4.4. Comprehensive Evaluation of Nano-Se Treatment on the Postharvest Quality of Cut Roses

Preservative solutions with Nano-Se significantly extended the vase life of cut roses by 3.7 to 5.7 days and enhanced the water retention of the flowers, increased essential physiological metabolites such as soluble sugars and soluble proteins, delayed petal loss and aging, and maintained high ornamental value. The correlation analysis of physiological indicators for cut flowers showed that vase life was positively correlated with POD and CAT activities, SS and SP contents, and total phenolic and total flavonoid contents and negatively correlated with MDA and H₂O₂ levels. These results indicated that applying an appropriate concentration of selenium to cut flowers could effectively maintain water content and soluble sugar levels, support basic metabolism, enhance antioxidant enzyme activity, increase the accumulation of antioxidants, reduce the accumulation of oxidants, and extend the vase life of cut flowers. Therefore, Nano-Se has a great potential to extend the vase life of cut flowers.
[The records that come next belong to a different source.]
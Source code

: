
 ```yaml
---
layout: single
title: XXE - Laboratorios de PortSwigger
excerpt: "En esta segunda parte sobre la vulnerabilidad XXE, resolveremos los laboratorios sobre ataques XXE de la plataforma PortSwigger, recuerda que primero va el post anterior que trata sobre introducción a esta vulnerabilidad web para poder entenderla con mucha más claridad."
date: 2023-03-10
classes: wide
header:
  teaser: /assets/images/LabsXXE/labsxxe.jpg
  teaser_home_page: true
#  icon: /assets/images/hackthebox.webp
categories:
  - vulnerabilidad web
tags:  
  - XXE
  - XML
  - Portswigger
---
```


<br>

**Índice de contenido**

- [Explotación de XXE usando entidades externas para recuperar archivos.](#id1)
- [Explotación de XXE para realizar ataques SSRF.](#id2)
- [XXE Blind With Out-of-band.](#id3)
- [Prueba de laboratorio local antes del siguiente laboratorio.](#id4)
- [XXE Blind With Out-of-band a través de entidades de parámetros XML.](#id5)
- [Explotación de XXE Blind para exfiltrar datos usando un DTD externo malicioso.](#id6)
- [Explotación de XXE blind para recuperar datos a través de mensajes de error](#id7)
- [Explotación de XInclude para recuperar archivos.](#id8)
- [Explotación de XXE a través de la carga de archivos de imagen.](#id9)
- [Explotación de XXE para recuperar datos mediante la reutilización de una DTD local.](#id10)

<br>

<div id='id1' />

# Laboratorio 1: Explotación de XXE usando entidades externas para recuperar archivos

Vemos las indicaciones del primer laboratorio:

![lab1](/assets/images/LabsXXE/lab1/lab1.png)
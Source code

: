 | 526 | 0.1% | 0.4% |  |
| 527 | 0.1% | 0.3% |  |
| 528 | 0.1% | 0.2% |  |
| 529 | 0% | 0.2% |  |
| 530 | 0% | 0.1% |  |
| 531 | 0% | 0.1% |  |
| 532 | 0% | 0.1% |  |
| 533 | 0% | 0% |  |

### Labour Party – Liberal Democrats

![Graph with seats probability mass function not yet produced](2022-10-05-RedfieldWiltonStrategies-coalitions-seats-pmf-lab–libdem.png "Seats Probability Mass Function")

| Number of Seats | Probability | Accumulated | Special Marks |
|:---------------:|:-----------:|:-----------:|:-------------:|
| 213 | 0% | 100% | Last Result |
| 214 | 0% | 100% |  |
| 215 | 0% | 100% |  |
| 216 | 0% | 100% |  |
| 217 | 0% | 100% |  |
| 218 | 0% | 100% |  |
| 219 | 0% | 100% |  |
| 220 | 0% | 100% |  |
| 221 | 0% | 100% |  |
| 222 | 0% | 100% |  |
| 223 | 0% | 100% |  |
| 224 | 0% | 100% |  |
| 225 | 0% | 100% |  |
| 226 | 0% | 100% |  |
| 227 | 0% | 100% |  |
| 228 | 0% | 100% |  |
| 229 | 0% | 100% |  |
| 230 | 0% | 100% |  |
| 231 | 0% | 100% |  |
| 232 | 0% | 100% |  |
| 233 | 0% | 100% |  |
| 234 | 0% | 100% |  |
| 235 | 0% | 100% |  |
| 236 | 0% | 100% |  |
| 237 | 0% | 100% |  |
Studies have reported that nanomaterials might have adverse effects on the environment [40,41], raising significant concerns about the safety of Nano-Se. Utilizing microorganisms (such as algae, fungi, yeast, and bacteria) to synthesize Nano-Se is a sustainable, environmentally friendly, and cost-effective method [42]. The Nano-Se used in this study was synthesized biologically and exhibited high biological activity with minimal environmental impact. Moreover, Nano-Se has been widely applied in the agri-food sector, where it is used to enrich plants with selenium through direct foliar spraying, thereby providing selenium supplementation for humans [18]. Overall, Nano-Se is expected to see increasing applications across various research fields.

5. Conclusions

This study showed that the use of Nano-Se significantly extended the vase life of cut roses, maintained the petal moisture content, and preserved their ornamental value. The Nano-Se treatment enhanced the activities of SOD, POD, and CAT and effectively reduced the accumulation of MDA and H₂O₂, thereby protecting the plants from oxidative damage. Additionally, Nano-Se effectively delayed the decline in SS, SP, total phenolics, and total flavonoids in cut roses, thereby postponing flower senescence. Overall, this study provides a solid theoretical foundation for the application of Nano-Se in cut-flower preservation and offers an innovative approach for developing new preservatives for cut flowers, which represents significant economic value for the development of new preservatives not only for roses but for all cut flowers.